ECLI:NL:HR:2006:AU7513
Hoge Raad
- Cassatie
- D.H. Beukenhorst
- O. de Savornin Lohman
- E.J. Numann
- J.C. van Oven
- W.A.M. van Schendel
- Rechtspraak.nl
Echtscheidingszaak met nevenvoorzieningen en cassatie
In deze zaak gaat het om een echtscheidingsprocedure tussen een man en een vrouw, waarbij de vrouw op 3 december 2003 een verzoekschrift indiende bij de rechtbank te 's-Gravenhage voor echtscheiding en nevenvoorzieningen. De vrouw verzocht onder andere om alimentatie van € 1.520,-- per maand, taxatie van de echtelijke woning, en een voorschot van € 200.000,-- op de verdeling van de huwelijksgoederengemeenschap. De man bestreed de nevenverzoeken en vroeg zelf om echtscheiding en het voortgezet gebruik van de echtelijke woning. De rechtbank sprak op 2 augustus 2004 de echtscheiding uit en bepaalde dat de man de alimentatie moest betalen en het gebruik van de woning gedurende zes maanden mocht voortzetten.

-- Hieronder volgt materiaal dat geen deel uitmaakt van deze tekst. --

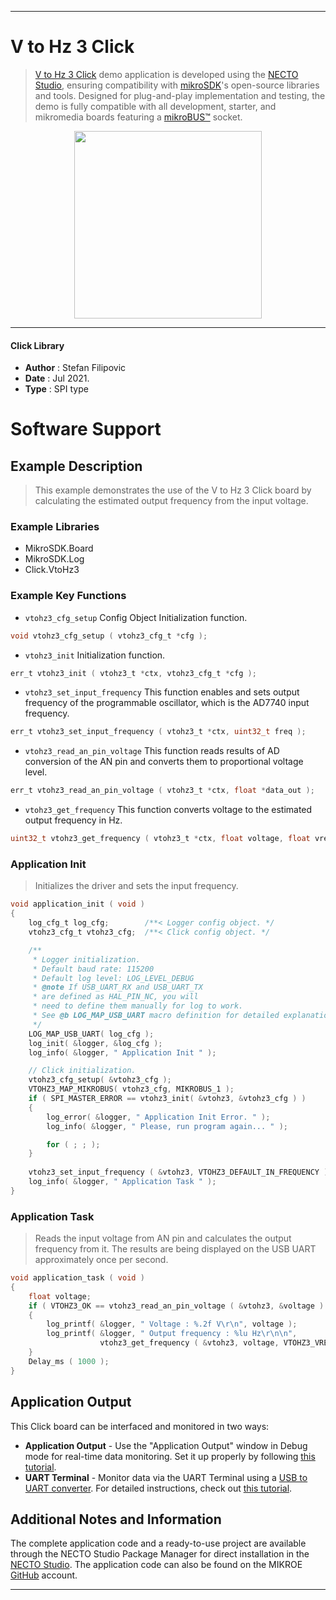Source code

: 
---
# V to Hz 3 Click

> [V to Hz 3 Click](https://www.mikroe.com/?pid_product=MIKROE-5250) demo application is developed using
the [NECTO Studio](https://www.mikroe.com/necto), ensuring compatibility with [mikroSDK](https://www.mikroe.com/mikrosdk)'s
open-source libraries and tools. Designed for plug-and-play implementation and testing, the demo is fully compatible with
all development, starter, and mikromedia boards featuring a [mikroBUS&trade;](https://www.mikroe.com/mikrobus) socket.

<p align="center">
  <img src="https://www.mikroe.com/?pid_product=MIKROE-5250&image=1" height=300px>
</p>

---

#### Click Library

- **Author**        : Stefan Filipovic
- **Date**          : Jul 2021.
- **Type**          : SPI type

# Software Support

## Example Description

> This example demonstrates the use of the V to Hz 3 Click board by calculating the estimated output frequency from the input voltage.

### Example Libraries

- MikroSDK.Board
- MikroSDK.Log
- Click.VtoHz3

### Example Key Functions

- `vtohz3_cfg_setup` Config Object Initialization function.
```c
void vtohz3_cfg_setup ( vtohz3_cfg_t *cfg );
```

- `vtohz3_init` Initialization function.
```c
err_t vtohz3_init ( vtohz3_t *ctx, vtohz3_cfg_t *cfg );
```

- `vtohz3_set_input_frequency` This function enables and sets output frequency of the programmable oscillator, which is the AD7740 input frequency.
```c
err_t vtohz3_set_input_frequency ( vtohz3_t *ctx, uint32_t freq );
```

- `vtohz3_read_an_pin_voltage` This function reads results of AD conversion of the AN pin and converts them to proportional voltage level.
```c
err_t vtohz3_read_an_pin_voltage ( vtohz3_t *ctx, float *data_out );
```

- `vtohz3_get_frequency` This function converts voltage to the estimated output frequency in Hz.
```c
uint32_t vtohz3_get_frequency ( vtohz3_t *ctx, float voltage, float vref_in );
```

### Application Init

> Initializes the driver and sets the input frequency.

```c
void application_init ( void )
{
    log_cfg_t log_cfg;        /**< Logger config object. */
    vtohz3_cfg_t vtohz3_cfg;  /**< Click config object. */

    /** 
     * Logger initialization.
     * Default baud rate: 115200
     * Default log level: LOG_LEVEL_DEBUG
     * @note If USB_UART_RX and USB_UART_TX 
     * are defined as HAL_PIN_NC, you will 
     * need to define them manually for log to work. 
     * See @b LOG_MAP_USB_UART macro definition for detailed explanation.
     */
    LOG_MAP_USB_UART( log_cfg );
    log_init( &logger, &log_cfg );
    log_info( &logger, " Application Init " );

    // Click initialization.
    vtohz3_cfg_setup( &vtohz3_cfg );
    VTOHZ3_MAP_MIKROBUS( vtohz3_cfg, MIKROBUS_1 );
    if ( SPI_MASTER_ERROR == vtohz3_init( &vtohz3, &vtohz3_cfg ) ) 
    {
        log_error( &logger, " Application Init Error. " );
        log_info( &logger, " Please, run program again... " );

        for ( ; ; );
    }
    
    vtohz3_set_input_frequency ( &vtohz3, VTOHZ3_DEFAULT_IN_FREQUENCY );
    log_info( &logger, " Application Task " );
}
```

### Application Task

> Reads the input voltage from AN pin and calculates the output frequency from it. The results are being displayed on the USB UART approximately once per second.

```c
void application_task ( void )
{
    float voltage;
    if ( VTOHZ3_OK == vtohz3_read_an_pin_voltage ( &vtohz3, &voltage ) ) 
    {
        log_printf( &logger, " Voltage : %.2f V\r\n", voltage );
        log_printf( &logger, " Output frequency : %lu Hz\r\n\n", 
                    vtohz3_get_frequency ( &vtohz3, voltage, VTOHZ3_VREF_INTERNAL_2V5 ) );
    }
    Delay_ms ( 1000 );
}
```

## Application Output

This Click board can be interfaced and monitored in two ways:
- **Application Output** - Use the "Application Output" window in Debug mode for real-time data monitoring.
Set it up properly by following [this tutorial](https://www.youtube.com/watch?v=ta5yyk1Woy4).
- **UART Terminal** - Monitor data via the UART Terminal using
a [USB to UART converter](https://www.mikroe.com/click/interface/usb?interface*=uart,uart). For detailed instructions,
check out [this tutorial](https://help.mikroe.com/necto/v2/Getting%20Started/Tools/UARTTerminalTool).

## Additional Notes and Information

The complete application code and a ready-to-use project are available through the NECTO Studio Package Manager for 
direct installation in the [NECTO Studio](https://www.mikroe.com/necto). The application code can also be found on
the MIKROE [GitHub](https://github.com/MikroElektronika/mikrosdk_click_v2) account.

---
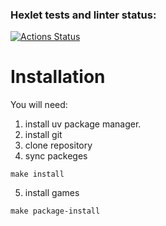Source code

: ### Hexlet tests and linter status:
[![Actions Status](https://github.com/volkbav/python-project-50/actions/workflows/hexlet-check.yml/badge.svg)](https://github.com/volkbav/python-project-50/actions)


# Installation
You will need:
1. install uv package manager.
2. install git 
3. clone repository
4. sync packeges
```
make install
```
5. install games
```
make package-install
```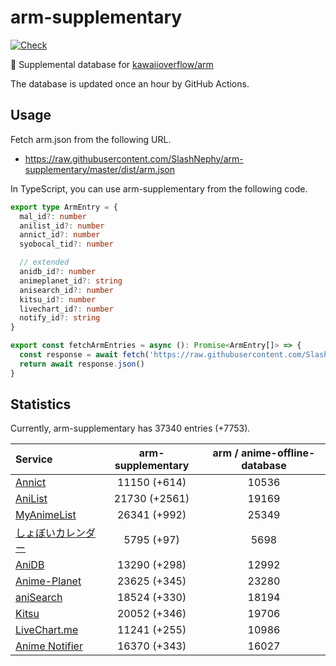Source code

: # arm-supplementary

[![Check](https://github.com/SlashNephy/arm-supplementary/actions/workflows/check-node.yml/badge.svg)](https://github.com/SlashNephy/arm-supplementary/actions/workflows/check-node.yml)

💊 Supplemental database for [kawaiioverflow/arm](https://github.com/kawaiioverflow/arm)

The database is updated once an hour by GitHub Actions.

## Usage

Fetch arm.json from the following URL.

- https://raw.githubusercontent.com/SlashNephy/arm-supplementary/master/dist/arm.json

In TypeScript, you can use arm-supplementary from the following code.

```TypeScript
export type ArmEntry = {
  mal_id?: number
  anilist_id?: number
  annict_id?: number
  syobocal_tid?: number

  // extended
  anidb_id?: number
  animeplanet_id?: string
  anisearch_id?: number
  kitsu_id?: number
  livechart_id?: number
  notify_id?: string
}

export const fetchArmEntries = async (): Promise<ArmEntry[]> => {
  const response = await fetch('https://raw.githubusercontent.com/SlashNephy/arm-supplementary/master/dist/arm.json')
  return await response.json()
}
```

## Statistics

Currently, arm-supplementary has 37340 entries (+7753).

| Service                                     | arm-supplementary | arm / anime-offline-database |
| :------------------------------------------ | :---------------: | :--------------------------: |
| [Annict](https://annict.com)                |   11150 (+614)    |            10536             |
| [AniList](https://anilist.co)               |   21730 (+2561)   |            19169             |
| [MyAnimeList](https://myanimelist.net)      |   26341 (+992)    |            25349             |
| [しょぼいカレンダー](https://cal.syoboi.jp) |    5795 (+97)     |             5698             |
| [AniDB](https://anidb.net)                  |   13290 (+298)    |            12992             |
| [Anime-Planet](https://anime-planet.com)    |   23625 (+345)    |            23280             |
| [aniSearch](https://anisearch.com)          |   18524 (+330)    |            18194             |
| [Kitsu](https://kitsu.io)                   |   20052 (+346)    |            19706             |
| [LiveChart.me](https://livechart.me)        |   11241 (+255)    |            10986             |
| [Anime Notifier](https://notify.moe)        |   16370 (+343)    |            16027             |
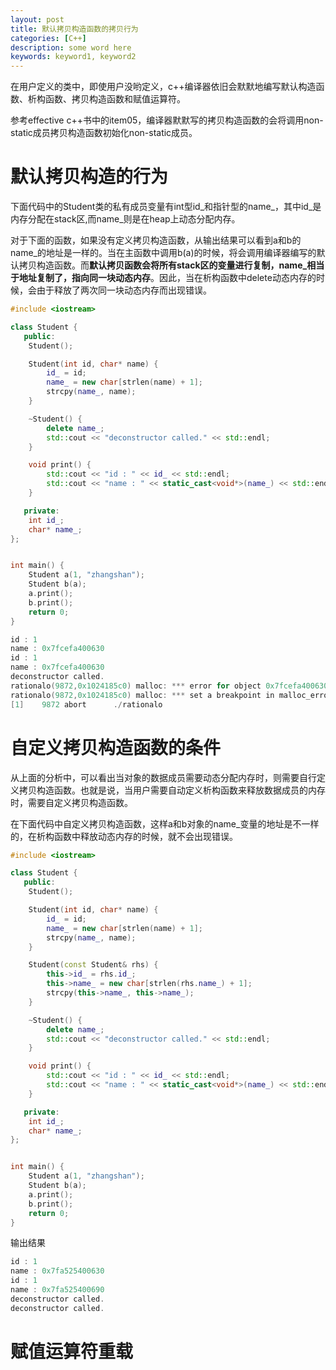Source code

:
 ```yaml
---
layout: post
title: 默认拷贝构造函数的拷贝行为
categories: [C++]
description: some word here
keywords: keyword1, keyword2
---
```


在用户定义的类中，即使用户没哟定义，c++编译器依旧会默默地编写默认构造函数、析构函数、拷贝构造函数和赋值运算符。

参考effective c++书中的item05，编译器默默写的拷贝构造函数的会将调用non-static成员拷贝构造函数初始化non-static成员。

# 默认拷贝构造的行为

下面代码中的Student类的私有成员变量有int型id_和指针型的name_，其中id_是内存分配在stack区,而name_则是在heap上动态分配内存。

对于下面的函数，如果没有定义拷贝构造函数，从输出结果可以看到a和b的name_的地址是一样的。当在主函数中调用b(a)的时候，将会调用编译器编写的默认拷贝构造函数。而**默认拷贝函数会将所有stack区的变量进行复制，name_相当于地址复制了，指向同一块动态内存**。因此，当在析构函数中delete动态内存的时候，会由于释放了两次同一块动态内存而出现错误。

```cpp
#include <iostream>

class Student {
   public:
    Student();

    Student(int id, char* name) {
        id_ = id;
        name_ = new char[strlen(name) + 1];
        strcpy(name_, name);
    }

    ~Student() {
        delete name_;
        std::cout << "deconstructor called." << std::endl;
    }

    void print() {
        std::cout << "id : " << id_ << std::endl;
        std::cout << "name : " << static_cast<void*>(name_) << std::endl;
    }

   private:
    int id_;
    char* name_;
};


int main() {
    Student a(1, "zhangshan");
    Student b(a);
    a.print();
    b.print();
    return 0;
}
```

```cpp
id : 1
name : 0x7fcefa400630
id : 1
name : 0x7fcefa400630
deconstructor called.
rationalo(9872,0x1024185c0) malloc: *** error for object 0x7fcefa400630: pointer being freed was not allocated
rationalo(9872,0x1024185c0) malloc: *** set a breakpoint in malloc_error_break to debug
[1]    9872 abort      ./rationalo
```


# 自定义拷贝构造函数的条件

从上面的分析中，可以看出当对象的数据成员需要动态分配内存时，则需要自行定义拷贝构造函数。也就是说，当用户需要自动定义析构函数来释放数据成员的内存时，需要自定义拷贝构造函数。

在下面代码中自定义拷贝构造函数，这样a和b对象的name_变量的地址是不一样的，在析构函数中释放动态内存的时候，就不会出现错误。

```cpp
#include <iostream>

class Student {
   public:
    Student();

    Student(int id, char* name) {
        id_ = id;
        name_ = new char[strlen(name) + 1];
        strcpy(name_, name);
    }

    Student(const Student& rhs) {
        this->id_ = rhs.id_;
        this->name_ = new char[strlen(rhs.name_) + 1];
        strcpy(this->name_, this->name_);
    }

    ~Student() {
        delete name_;
        std::cout << "deconstructor called." << std::endl;
    }

    void print() {
        std::cout << "id : " << id_ << std::endl;
        std::cout << "name : " << static_cast<void*>(name_) << std::endl;
    }

   private:
    int id_;
    char* name_;
};


int main() {
    Student a(1, "zhangshan");
    Student b(a);
    a.print();
    b.print();
    return 0;
}
```

输出结果

```cpp
id : 1
name : 0x7fa525400630
id : 1
name : 0x7fa525400690
deconstructor called.
deconstructor called.
```

# 赋值运算符重载



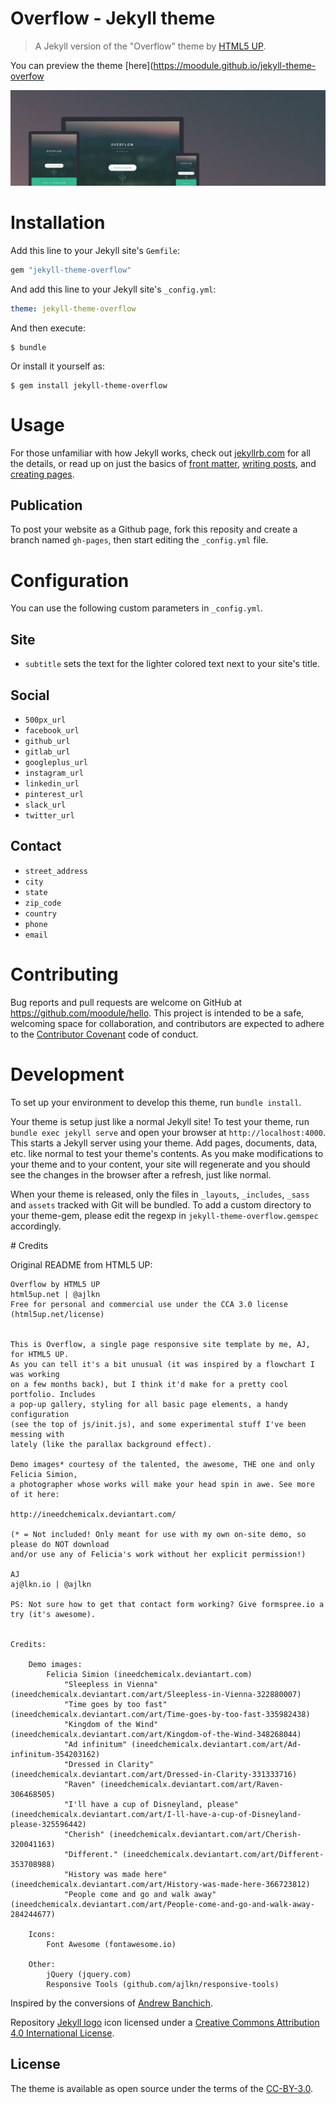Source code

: # Overflow - Jekyll theme

> A Jekyll version of the "Overflow" theme by [HTML5 UP][html5up].

You can preview the theme [here](https://moodule.github.io/jekyll-theme-overfow

![Overflow Theme](assets/images/screenshot.jpg "Overflow Theme")

# Installation

Add this line to your Jekyll site's `Gemfile`:

```ruby
gem "jekyll-theme-overflow"
```

And add this line to your Jekyll site's `_config.yml`:

```yaml
theme: jekyll-theme-overflow
```

And then execute:

    $ bundle

Or install it yourself as:

    $ gem install jekyll-theme-overflow

# Usage

For those unfamiliar with how Jekyll works, check out [jekyllrb.com](https://jekyllrb.com/) for all the details, 
or read up on just the basics of [front matter](https://jekyllrb.com/docs/frontmatter/), [writing posts](https://jekyllrb.com/docs/posts/), 
and [creating pages](https://jekyllrb.com/docs/pages/).

## Publication

To post your website as a Github page, fork this reposity and create a branch named `gh-pages`, then start editing the `_config.yml` file.

# Configuration

You can use the following custom parameters in `_config.yml`.

## Site
- `subtitle` sets the text for the lighter colored text next to your site's title.

## Social
- `500px_url`
- `facebook_url`
- `github_url`
- `gitlab_url`
- `googleplus_url`
- `instagram_url`
- `linkedin_url`
- `pinterest_url`
- `slack_url`
- `twitter_url`

## Contact
- `street_address`
- `city`
- `state`
- `zip_code`
- `country`
- `phone`
- `email`

# Contributing

Bug reports and pull requests are welcome on GitHub at https://github.com/moodule/hello. This project is intended to be a safe, welcoming space for collaboration, and contributors are expected to adhere to the [Contributor Covenant][contributor-covenant] code of conduct.

# Development

To set up your environment to develop this theme, run `bundle install`.

Your theme is setup just like a normal Jekyll site! To test your theme, run `bundle exec jekyll serve` and open your browser at `http://localhost:4000`. This starts a Jekyll server using your theme. Add pages, documents, data, etc. like normal to test your theme's contents. As you make modifications to your theme and to your content, your site will regenerate and you should see the changes in the browser after a refresh, just like normal.

When your theme is released, only the files in `_layouts`, `_includes`, `_sass` and `assets` tracked with Git will be bundled.
To add a custom directory to your theme-gem, please edit the regexp in `jekyll-theme-overflow.gemspec` accordingly.

# Credits

Original README from HTML5 UP:

```
Overflow by HTML5 UP
html5up.net | @ajlkn
Free for personal and commercial use under the CCA 3.0 license (html5up.net/license)


This is Overflow, a single page responsive site template by me, AJ, for HTML5 UP.
As you can tell it's a bit unusual (it was inspired by a flowchart I was working
on a few months back), but I think it'd make for a pretty cool portfolio. Includes
a pop-up gallery, styling for all basic page elements, a handy configuration
(see the top of js/init.js), and some experimental stuff I've been messing with
lately (like the parallax background effect).

Demo images* courtesy of the talented, the awesome, THE one and only Felicia Simion,
a photographer whose works will make your head spin in awe. See more of it here:

http://ineedchemicalx.deviantart.com/

(* = Not included! Only meant for use with my own on-site demo, so please do NOT download
and/or use any of Felicia's work without her explicit permission!)

AJ
aj@lkn.io | @ajlkn

PS: Not sure how to get that contact form working? Give formspree.io a try (it's awesome).


Credits:

    Demo images:
        Felicia Simion (ineedchemicalx.deviantart.com)
            "Sleepless in Vienna" (ineedchemicalx.deviantart.com/art/Sleepless-in-Vienna-322880007)
            "Time goes by too fast" (ineedchemicalx.deviantart.com/art/Time-goes-by-too-fast-335982438)
            "Kingdom of the Wind" (ineedchemicalx.deviantart.com/art/Kingdom-of-the-Wind-348268044)
            "Ad infinitum" (ineedchemicalx.deviantart.com/art/Ad-infinitum-354203162)
            "Dressed in Clarity" (ineedchemicalx.deviantart.com/art/Dressed-in-Clarity-331333716)
            "Raven" (ineedchemicalx.deviantart.com/art/Raven-306468505)
            "I'll have a cup of Disneyland, please" (ineedchemicalx.deviantart.com/art/I-ll-have-a-cup-of-Disneyland-please-325596442)
            "Cherish" (ineedchemicalx.deviantart.com/art/Cherish-320041163)
            "Different." (ineedchemicalx.deviantart.com/art/Different-353708988)
            "History was made here" (ineedchemicalx.deviantart.com/art/History-was-made-here-366723812)
            "People come and go and walk away" (ineedchemicalx.deviantart.com/art/People-come-and-go-and-walk-away-284244677)

    Icons:
        Font Awesome (fontawesome.io)

    Other:
        jQuery (jquery.com)
        Responsive Tools (github.com/ajlkn/responsive-tools)
```

Inspired by the conversions of [Andrew Banchich][andrew-banchich].

Repository [Jekyll logo][jekyll-logo] icon licensed under a [Creative Commons Attribution 4.0 International License][cc4-license].

## License

The theme is available as open source under the terms of the [CC-BY-3.0](LICENSE).

[andrew-banchich]: https://gitlab.com/andrewbanchich
[cc4-license]: http://choosealicense.com/licenses/cc-by-4.0/
[contributor-covenant]: http://contributor-covenant.org
[html5up]: https://html5up.net/
[jekyll-logo]: https://github.com/jekyll/brand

De man ging in hoger beroep tegen de beschikking van de rechtbank, maar het gerechtshof te 's-Gravenhage verklaarde hem op 25 mei 2005 niet-ontvankelijk in zijn hoger beroep ten aanzien van de echtscheiding. Op 13 juli 2005 verklaarde het hof de man opnieuw niet-ontvankelijk in zijn hoger beroep met betrekking tot de verdeling van de huwelijksgoederengemeenschap. De man stelde cassatie in tegen deze beschikkingen. De vrouw verzocht om verwerping van het beroep, maar de Advocaat-Generaal adviseerde tot vernietiging van de beschikking van 13 juli 2005 en terugverwijzing.
De Hoge Raad oordeelde dat het hof ten onrechte de man niet-ontvankelijk had verklaard in zijn hoger beroep ter zake van de verdeling van de huwelijksgoederengemeenschap. De Hoge Raad verwierp het beroep tegen de beschikking van 25 mei 2005, maar vernietigde de beschikking van 13 juli 2005 en verwees de zaak terug naar het hof voor verdere behandeling. De uitspraak werd gedaan door de vice-president en vier raadsheren, en openbaar uitgesproken op 20 januari 2006.